Tuesday, December 25, 2007

Luxury Items

I have to say, I will be very glad to go back to my normal way of doing this project -- I feel pretty cut off from the world, in a funny way -- I still haven't talked to my gas station guy, but I hope to today on my way out to dinner... I still did use the Internet a little today -- but only to verify a few things -- not to find anything; it's still cheating, I know.

Even without the Internet, I still like to try to pull in information from different places -- so this morning's log is an experiment -- I hope it works.

First thread --
After yesterday's post, first I thought, that's great, maybe they simply don't put petroleum products into hair care products -- that sounds like a good idea and also a relief. But then I got to thinking that maybe that really does have to do with the choices I've made and the stores I shop in.

So I went to a place I never go to buy cosmetics.
Sure enough, Propylene Glycol and petrolatum are main ingredients in many brands of shampoo.

I'm going to divulge something that rather mortifies me now -- the shampoo I buy is one of the most overpriced things I indulge in. I'm actually a little relieved to find out (as I did yesterday) that this is actually a drug addiction... anyway, this is a figure I should not and normally would not tell anyone.

Okay --
Suave shampoo markets itself as an affordable alternative to salon shampoos. They use petrolium products.
Neutrogena shampoo is a Johnson & Johnson product -- they don't use petroleum products. $.91/oz.
That's 5.35 times the price of the alternative.
I use (probably this is about to change...) Bumble and Bumble shampoo -- after which my head feels totally relaxed and happy.
That's 8.35 times as much.

One way of thinking -- I can afford not to spread petroleum on my skin. I can afford to decide to use that bit less of oil, too. Health and environment and future are all interwoven in this economic decision/ luxury.

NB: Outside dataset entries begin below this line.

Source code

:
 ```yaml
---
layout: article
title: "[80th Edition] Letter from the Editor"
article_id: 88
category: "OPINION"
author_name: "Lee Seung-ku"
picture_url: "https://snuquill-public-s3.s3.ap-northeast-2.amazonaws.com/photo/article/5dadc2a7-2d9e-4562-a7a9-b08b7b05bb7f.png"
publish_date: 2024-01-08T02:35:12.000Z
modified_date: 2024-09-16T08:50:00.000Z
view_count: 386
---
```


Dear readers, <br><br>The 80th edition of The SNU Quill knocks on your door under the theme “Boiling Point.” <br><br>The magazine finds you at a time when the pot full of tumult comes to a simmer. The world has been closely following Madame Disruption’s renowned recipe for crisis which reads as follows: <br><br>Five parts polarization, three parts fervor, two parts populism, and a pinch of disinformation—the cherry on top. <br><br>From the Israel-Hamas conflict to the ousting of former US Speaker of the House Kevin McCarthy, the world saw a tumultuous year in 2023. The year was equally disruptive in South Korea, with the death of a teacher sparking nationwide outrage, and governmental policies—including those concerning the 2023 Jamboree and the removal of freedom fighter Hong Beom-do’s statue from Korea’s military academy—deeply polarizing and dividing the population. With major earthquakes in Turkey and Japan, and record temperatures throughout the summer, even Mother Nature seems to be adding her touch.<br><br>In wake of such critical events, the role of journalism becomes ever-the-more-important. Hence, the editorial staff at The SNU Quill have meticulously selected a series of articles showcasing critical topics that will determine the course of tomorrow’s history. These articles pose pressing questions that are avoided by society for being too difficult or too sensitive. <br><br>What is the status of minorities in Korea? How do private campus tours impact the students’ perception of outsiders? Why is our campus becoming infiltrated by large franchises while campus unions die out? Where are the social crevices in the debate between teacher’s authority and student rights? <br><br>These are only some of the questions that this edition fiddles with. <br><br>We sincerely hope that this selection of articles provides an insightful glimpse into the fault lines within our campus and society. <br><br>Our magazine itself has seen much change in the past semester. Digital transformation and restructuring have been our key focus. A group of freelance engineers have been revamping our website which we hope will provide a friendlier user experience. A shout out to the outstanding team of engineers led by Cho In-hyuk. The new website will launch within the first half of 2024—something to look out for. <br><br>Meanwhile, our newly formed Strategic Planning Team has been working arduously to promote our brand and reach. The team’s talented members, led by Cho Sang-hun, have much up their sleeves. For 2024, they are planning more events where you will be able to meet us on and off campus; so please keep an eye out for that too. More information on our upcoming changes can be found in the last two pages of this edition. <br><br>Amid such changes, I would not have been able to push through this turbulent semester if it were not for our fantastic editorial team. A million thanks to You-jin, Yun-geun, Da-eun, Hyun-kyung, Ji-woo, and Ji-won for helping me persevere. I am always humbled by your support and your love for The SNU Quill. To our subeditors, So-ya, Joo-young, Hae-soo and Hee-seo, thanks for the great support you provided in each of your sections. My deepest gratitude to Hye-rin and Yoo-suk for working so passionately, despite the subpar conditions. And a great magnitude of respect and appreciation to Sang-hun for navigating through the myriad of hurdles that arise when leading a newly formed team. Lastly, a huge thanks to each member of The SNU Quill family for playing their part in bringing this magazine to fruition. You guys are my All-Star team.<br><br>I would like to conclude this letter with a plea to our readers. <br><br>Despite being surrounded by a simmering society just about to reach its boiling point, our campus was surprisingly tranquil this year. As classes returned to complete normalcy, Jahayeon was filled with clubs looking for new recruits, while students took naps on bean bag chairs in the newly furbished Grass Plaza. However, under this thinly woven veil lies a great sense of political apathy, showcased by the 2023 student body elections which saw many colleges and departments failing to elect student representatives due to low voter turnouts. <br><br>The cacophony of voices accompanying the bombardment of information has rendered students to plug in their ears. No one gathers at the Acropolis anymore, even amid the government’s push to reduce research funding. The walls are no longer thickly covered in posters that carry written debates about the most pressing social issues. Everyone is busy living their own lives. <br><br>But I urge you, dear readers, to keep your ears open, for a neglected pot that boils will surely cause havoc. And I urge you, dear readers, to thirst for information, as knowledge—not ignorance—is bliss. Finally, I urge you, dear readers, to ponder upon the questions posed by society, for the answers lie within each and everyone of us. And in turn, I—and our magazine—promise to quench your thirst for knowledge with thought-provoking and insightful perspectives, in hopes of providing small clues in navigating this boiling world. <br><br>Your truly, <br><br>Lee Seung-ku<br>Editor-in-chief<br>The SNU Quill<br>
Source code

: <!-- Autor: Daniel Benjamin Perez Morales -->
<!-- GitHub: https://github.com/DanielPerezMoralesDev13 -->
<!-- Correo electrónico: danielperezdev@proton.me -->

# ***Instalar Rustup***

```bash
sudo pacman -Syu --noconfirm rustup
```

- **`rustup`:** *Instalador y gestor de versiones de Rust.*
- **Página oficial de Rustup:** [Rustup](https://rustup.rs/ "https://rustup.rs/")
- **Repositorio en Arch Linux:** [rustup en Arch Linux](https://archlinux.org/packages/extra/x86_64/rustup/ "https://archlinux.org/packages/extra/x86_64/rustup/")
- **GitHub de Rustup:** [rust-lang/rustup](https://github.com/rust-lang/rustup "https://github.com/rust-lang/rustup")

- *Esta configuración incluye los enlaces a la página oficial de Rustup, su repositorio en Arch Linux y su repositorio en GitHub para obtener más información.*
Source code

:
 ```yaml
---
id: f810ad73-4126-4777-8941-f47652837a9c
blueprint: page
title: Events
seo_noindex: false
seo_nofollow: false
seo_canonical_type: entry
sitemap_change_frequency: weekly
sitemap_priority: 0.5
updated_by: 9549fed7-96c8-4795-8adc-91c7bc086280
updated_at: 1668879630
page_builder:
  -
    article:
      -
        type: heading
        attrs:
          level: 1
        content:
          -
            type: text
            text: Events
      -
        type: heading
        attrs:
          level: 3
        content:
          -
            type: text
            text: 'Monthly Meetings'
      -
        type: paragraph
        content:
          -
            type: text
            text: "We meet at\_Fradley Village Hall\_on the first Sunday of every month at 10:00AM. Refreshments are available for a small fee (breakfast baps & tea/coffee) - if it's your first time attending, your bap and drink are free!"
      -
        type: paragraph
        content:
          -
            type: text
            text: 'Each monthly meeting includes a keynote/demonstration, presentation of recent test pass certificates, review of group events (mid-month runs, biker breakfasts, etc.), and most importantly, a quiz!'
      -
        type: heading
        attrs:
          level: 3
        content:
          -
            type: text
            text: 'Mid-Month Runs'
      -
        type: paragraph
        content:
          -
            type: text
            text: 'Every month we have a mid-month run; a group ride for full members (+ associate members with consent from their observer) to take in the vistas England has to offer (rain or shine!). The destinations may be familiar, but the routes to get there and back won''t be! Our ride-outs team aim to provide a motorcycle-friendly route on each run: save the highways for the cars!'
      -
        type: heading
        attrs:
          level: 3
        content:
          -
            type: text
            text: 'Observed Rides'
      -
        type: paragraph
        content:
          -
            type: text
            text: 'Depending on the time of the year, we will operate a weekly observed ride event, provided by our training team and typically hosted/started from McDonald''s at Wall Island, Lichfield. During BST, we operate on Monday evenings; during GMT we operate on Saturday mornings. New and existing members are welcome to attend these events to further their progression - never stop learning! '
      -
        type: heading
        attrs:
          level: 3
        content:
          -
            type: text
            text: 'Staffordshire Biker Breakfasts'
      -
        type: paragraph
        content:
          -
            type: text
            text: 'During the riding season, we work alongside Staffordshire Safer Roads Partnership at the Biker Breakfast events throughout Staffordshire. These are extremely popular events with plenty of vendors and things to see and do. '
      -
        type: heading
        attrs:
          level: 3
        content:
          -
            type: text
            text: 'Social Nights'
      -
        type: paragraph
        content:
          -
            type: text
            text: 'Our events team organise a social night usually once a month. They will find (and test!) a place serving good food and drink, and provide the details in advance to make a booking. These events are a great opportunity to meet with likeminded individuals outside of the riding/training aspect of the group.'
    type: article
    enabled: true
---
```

This got me to thinking about the price of doing the right thing. This is not a new question for me -- last year I stood for 2 hours in the old cemetery in Harvard Square with two Cambridge friends discussing the pros and cons of buying local. We were talking about book stores. The thing is, Amazon sells books for dollars less a book. I believe in a local economy -- that it's better for the globe -- I also have limited resources these days (my shampoo is a throw back to the days before I decided to embrace my poetry full-time). Should I say, if I can't afford to buy them locally I can't afford them?

Second thread --
It concerned me in the reading about Nigeria. They are not saying, get out. They are saying, make sure we see the reward. Of course we understand this -- at any level. People should be housed and fed and educated. Still, it's different than the conversation in Alaska -- we live off the whale; please don't kill it. There's a story I can look at when this little Internet ban is lifted -- one thing is that developing nations are asking to be subsidized for not making money by destroying the environment.

Third thread --
I pulled out a book this morning -- in my attempt to stay non computer based -- The Idiots Guide to Understanding Iraq, by Joseph Tragert. It's dated now, written in 2001 -- but it still has some interesting stuff in it.

One is a time line. Gulf Oil Company was the first US company to enter Iraqi oil fields in 1928. That's a pretty long history.

Another is that: "until recently the agricultural sector in Iraq could support the population. The combination of wartime damage to irrigation infrastructure and increased urban population means that Iraq must now import food." Remember, now -- we targeted that irrigation system on purpose.

Another aside -- the produce in the middle east is amazing. I lived briefly on a Kibbutz in Israel farming avocados. Oddly enough, I worked fixing the irrigation system. It took me a good year to eat tomatoes and avocados in the States again -- there they had more flavor and texture. Not shipped, not sprayed, not refrigerated... The way fruit should be. I'm sad to think that for Iraqis this is another casualty of war -- with all they've lost, there is something so fundamental about the experience of senses. Touch. Taste. Smell.

I'm not sure all these threads are really connected the way I'd hoped -- still they feel that way. Money, Land, Choice, Privilege.

After all of that, I kind of wish I'd done something more in tune with the holiday. If you are reading this today -- whatever your faith and circumstance -- I hope your day is warm, with a cookie, some relaxing, a little luxury and love.